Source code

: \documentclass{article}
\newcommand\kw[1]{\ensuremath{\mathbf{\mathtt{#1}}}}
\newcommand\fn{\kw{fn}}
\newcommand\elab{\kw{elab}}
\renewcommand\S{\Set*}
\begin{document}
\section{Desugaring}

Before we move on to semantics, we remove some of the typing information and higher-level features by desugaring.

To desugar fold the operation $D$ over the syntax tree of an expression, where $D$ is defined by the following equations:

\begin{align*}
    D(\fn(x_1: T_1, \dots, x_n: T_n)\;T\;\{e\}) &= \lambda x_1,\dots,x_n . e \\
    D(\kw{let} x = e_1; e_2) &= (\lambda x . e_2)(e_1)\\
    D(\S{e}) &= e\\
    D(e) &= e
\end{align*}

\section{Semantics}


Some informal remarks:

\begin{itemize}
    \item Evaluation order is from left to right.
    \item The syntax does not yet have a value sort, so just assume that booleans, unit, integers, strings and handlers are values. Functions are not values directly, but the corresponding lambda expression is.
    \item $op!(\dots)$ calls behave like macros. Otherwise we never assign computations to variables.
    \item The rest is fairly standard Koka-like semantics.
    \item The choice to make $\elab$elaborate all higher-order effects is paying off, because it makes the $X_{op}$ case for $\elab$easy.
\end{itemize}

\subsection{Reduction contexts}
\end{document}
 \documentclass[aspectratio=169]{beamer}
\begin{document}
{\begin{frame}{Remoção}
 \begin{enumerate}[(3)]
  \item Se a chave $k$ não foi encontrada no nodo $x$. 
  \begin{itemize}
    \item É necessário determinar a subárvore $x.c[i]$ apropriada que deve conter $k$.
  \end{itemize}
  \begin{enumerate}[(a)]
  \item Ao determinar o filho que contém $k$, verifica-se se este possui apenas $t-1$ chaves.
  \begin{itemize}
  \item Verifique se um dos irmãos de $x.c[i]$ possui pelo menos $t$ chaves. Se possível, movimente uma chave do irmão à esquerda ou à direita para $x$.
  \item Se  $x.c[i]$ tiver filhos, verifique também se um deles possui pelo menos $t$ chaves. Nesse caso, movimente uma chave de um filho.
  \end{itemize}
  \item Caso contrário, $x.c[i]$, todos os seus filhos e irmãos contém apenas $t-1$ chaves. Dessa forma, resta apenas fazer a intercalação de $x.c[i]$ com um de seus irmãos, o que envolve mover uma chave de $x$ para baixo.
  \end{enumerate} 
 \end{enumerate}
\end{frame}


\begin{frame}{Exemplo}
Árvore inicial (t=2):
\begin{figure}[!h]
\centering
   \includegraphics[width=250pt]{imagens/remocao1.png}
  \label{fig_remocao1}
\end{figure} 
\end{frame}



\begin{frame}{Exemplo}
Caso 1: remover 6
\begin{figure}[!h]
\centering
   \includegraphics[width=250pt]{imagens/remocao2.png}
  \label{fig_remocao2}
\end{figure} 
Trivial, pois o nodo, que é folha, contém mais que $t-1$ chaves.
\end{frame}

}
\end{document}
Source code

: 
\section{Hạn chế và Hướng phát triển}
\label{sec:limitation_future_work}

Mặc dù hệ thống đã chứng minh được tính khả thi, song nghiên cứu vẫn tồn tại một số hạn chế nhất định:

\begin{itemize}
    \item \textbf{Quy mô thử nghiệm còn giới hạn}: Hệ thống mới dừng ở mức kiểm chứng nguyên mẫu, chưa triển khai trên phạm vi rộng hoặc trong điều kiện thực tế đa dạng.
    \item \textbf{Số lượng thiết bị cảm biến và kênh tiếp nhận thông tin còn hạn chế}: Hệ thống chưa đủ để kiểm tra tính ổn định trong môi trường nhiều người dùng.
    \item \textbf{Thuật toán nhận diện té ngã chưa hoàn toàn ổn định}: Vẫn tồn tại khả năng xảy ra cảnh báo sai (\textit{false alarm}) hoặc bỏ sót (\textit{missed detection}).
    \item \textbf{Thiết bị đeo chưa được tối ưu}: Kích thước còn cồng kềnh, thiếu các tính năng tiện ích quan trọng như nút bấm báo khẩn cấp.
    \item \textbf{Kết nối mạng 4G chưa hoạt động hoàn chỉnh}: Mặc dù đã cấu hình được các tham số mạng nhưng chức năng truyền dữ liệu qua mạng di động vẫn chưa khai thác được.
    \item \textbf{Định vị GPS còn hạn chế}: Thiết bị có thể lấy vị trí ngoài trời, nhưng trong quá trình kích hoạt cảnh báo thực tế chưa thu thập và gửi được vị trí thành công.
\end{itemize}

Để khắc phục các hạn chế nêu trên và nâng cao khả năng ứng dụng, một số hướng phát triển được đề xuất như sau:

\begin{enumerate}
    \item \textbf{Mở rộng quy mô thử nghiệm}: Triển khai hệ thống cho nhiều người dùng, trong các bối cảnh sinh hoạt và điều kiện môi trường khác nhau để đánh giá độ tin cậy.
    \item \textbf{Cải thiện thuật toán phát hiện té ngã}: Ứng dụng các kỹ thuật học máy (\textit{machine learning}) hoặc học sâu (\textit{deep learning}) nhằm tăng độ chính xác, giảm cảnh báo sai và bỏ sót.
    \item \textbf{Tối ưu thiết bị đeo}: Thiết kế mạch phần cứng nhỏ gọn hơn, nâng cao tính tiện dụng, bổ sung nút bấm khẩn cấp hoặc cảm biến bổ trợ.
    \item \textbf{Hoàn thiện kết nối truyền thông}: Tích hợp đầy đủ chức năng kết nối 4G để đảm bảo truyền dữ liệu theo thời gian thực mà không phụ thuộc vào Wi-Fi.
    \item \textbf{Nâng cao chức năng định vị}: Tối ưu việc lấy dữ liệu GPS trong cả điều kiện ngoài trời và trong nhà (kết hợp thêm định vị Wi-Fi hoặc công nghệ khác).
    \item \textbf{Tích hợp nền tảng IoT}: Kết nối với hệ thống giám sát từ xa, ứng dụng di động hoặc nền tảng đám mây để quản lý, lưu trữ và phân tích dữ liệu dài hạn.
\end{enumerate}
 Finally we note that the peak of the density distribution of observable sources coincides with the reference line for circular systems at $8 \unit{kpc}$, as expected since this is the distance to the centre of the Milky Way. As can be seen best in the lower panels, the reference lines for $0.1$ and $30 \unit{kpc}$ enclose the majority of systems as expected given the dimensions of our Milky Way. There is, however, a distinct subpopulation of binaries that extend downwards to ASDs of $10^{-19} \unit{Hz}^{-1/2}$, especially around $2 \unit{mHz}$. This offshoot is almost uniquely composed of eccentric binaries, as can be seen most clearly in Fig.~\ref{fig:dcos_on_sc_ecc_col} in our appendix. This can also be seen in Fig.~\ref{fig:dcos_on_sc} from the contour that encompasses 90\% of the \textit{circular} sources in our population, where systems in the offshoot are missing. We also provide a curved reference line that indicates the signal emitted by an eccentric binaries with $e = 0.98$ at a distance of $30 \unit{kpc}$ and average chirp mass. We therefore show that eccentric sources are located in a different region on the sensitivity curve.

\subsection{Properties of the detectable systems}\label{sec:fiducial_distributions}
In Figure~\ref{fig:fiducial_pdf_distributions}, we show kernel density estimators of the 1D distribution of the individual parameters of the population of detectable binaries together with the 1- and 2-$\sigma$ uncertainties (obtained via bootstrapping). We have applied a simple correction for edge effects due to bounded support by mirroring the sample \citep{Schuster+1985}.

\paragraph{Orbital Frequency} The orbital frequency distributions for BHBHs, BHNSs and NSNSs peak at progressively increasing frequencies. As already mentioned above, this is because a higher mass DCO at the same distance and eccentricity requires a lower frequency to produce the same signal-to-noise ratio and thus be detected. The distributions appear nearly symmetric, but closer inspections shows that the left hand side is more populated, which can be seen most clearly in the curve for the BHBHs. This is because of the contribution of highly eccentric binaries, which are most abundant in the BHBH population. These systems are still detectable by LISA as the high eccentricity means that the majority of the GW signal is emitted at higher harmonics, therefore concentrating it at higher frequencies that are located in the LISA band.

━━━━━━━━━━━━━━━━━━━━

## ASSIGNMENT
Could you return every line from the entries above in which the string "lambda" occurs?

## EXERCISE RESULT
    D(\fn(x_1: T_1, \dots, x_n: T_n)\;T\;\{e\}) &= \lambda x_1,\dots,x_n . e \\
    D(\kw{let} x = e_1; e_2) &= (\lambda x . e_2)(e_1)\\
    \item The syntax does not yet have a value sort, so just assume that booleans, unit, integers, strings and handlers are values. Functions are not values directly, but the corresponding lambda expression is.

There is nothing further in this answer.